During the fourth annual CitizenCon, a fan convention for backers of the Star Citizen branded game projects, creator Chris Roberts was on hand to deliver a lengthy keynote address. It included an hour-long demonstration of the next phase of development, including a planet-sized city that looked straight out of Blade Runner 2049.
The Star Citizen project is, in reality, an effort to create two massive AAA experiences simultaneously. The first piece is a single-player game called Squadron 42, billed as the spiritual successor to the Wing Commander franchise. No new footage of that game was shown during the keynote presentation.
Instead, developer Roberts Space Industries focused their efforts on the persistent universe (PU), an MMO-like adventure game with spacefaring and first-person elements.
The demo began with the silvery, urban landscape of Arc Corporation, a planet that has been part of the game’s early alpha for about two years now. This revised version was much more expansive, including a procedurally generated, planet-sized surface landscape.
“This is pretty much Coruscant,” said Roberts, referring to the center of both the Galactic Republic and the Empire in the lore of Star Wars movies. He also made allusions to the Blade Runner series, and inferred that both the lighting and the content of the demo had been heavily inspired by Blade Runner 2049.
Of note was the fact that the PU does not include skyboxes, elaborate window dressings traditionally pasted into the sky of most games to give the illusion of depth and an artificial horizon. Roberts stressed that everything that the player can see is an in-game location — including stars and a nebula visible in the sky.

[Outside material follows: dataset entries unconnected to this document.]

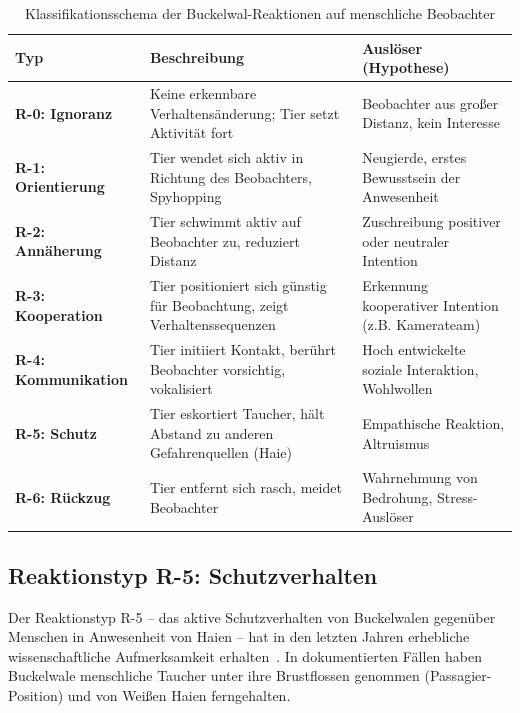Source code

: ﻿\documentclass[12pt,a4paper]{article}
\theoremstyle{definition}
\theoremstyle{remark}
\begin{document}
\begin{table}[h]
  \centering
  \caption{Klassifikationsschema der Buckelwal-Reaktionen auf menschliche Beobachter}
  \label{tab:reaktionen}
  \begin{tabularx}{\textwidth}{p{2.5cm}Xp{3.5cm}}
    \toprule
    \textbf{Typ} & \textbf{Beschreibung} & \textbf{Auslöser (Hypothese)} \\
    \midrule
    \textbf{R-0: Ignoranz} & Keine erkennbare Verhaltensänderung; Tier setzt
    Aktivität fort & Beobachter aus großer Distanz, kein Interesse \\[4pt]
    \textbf{R-1: Orientierung} & Tier wendet sich aktiv in Richtung des
    Beobachters, Spyhopping & Neugierde, erstes Bewusstsein der Anwesenheit \\[4pt]
    \textbf{R-2: Annäherung} & Tier schwimmt aktiv auf Beobachter zu,
    reduziert Distanz & Zuschreibung positiver oder neutraler Intention \\[4pt]
    \textbf{R-3: Kooperation} & Tier positioniert sich günstig für Beobachtung,
    zeigt Verhaltenssequenzen & Erkennung kooperativer Intention (z.B. Kamerateam) \\[4pt]
    \textbf{R-4: Kommunikation} & Tier initiiert Kontakt, berührt Beobachter
    vorsichtig, vokalisiert & Hoch entwickelte soziale Interaktion, Wohlwollen \\[4pt]
    \textbf{R-5: Schutz} & Tier eskortiert Taucher, hält Abstand zu anderen
    Gefahrenquellen (Haie) & Empathische Reaktion, Altruismus \\[4pt]
    \textbf{R-6: Rückzug} & Tier entfernt sich rasch, meidet Beobachter & Wahrnehmung
    von Bedrohung, Stress-Auslöser \\
    \bottomrule
  \end{tabularx}
\end{table}

\subsection{Reaktionstyp R-5: Schutzverhalten}

Der Reaktionstyp R-5 -- das aktive Schutzverhalten von Buckelwalen gegenüber
Menschen in Anwesenheit von Haien -- hat in den letzten Jahren erhebliche
wissenschaftliche Aufmerksamkeit erhalten~\cite{pitman2017humpback}. In
dokumentierten Fällen haben Buckelwale menschliche Taucher unter ihre
Brustflossen genommen (Passagier-Position) und von Weißen Haien
ferngehalten.
\end{document}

The surface of Arc Corporation, while interesting, isn’t intended for players to interact with in-game. In the future, Roberts said, Arc Corporation may include more than one location where players can land their ships and engage with vendors and quest givers in a fixed, social hub with other players. But, for now, the goal is to design an interesting landscape and nothing more.
The demo included no combat, no quests and no traditional, linear narrative of any kind. It was effectively a demonstration of environmental storytelling.
The conclusion of the demo included an eight-minute long, light-speed velocity trip to another planet called Hurston. The city there, called Lorville, included flora and fauna unique to that destination. Roberts said that its gravity was accurately simulated based on the player’s distance from the center of the planet, and that the goal was to provide, “Crysis-level of detail for the environments that you’re in, but ... procedurally and at a planetary scale.”
Another goal, Roberts said, was to have a non-player character population that is nine times larger than the player population.
Star Citizen began with a Kickstarter campaign in 2012 and has gone on to become the largest single crowdfunding endeavor of any kind, for any thing, on any platform. Itis still in an early alpha state.
The 3.0 version of the project’s PU is currently in an advanced testing stage, and is expected to be in the hands of backers imminently, though no release date has been given.
After the 3.0 update, Roberts said his team would be focusing on “date-driven, not feature or content-driven” updates in order to give the community a “more regular experience.” Neither the Squadron 42 single-player game nor the Star Citizen PU have a release date of any kind.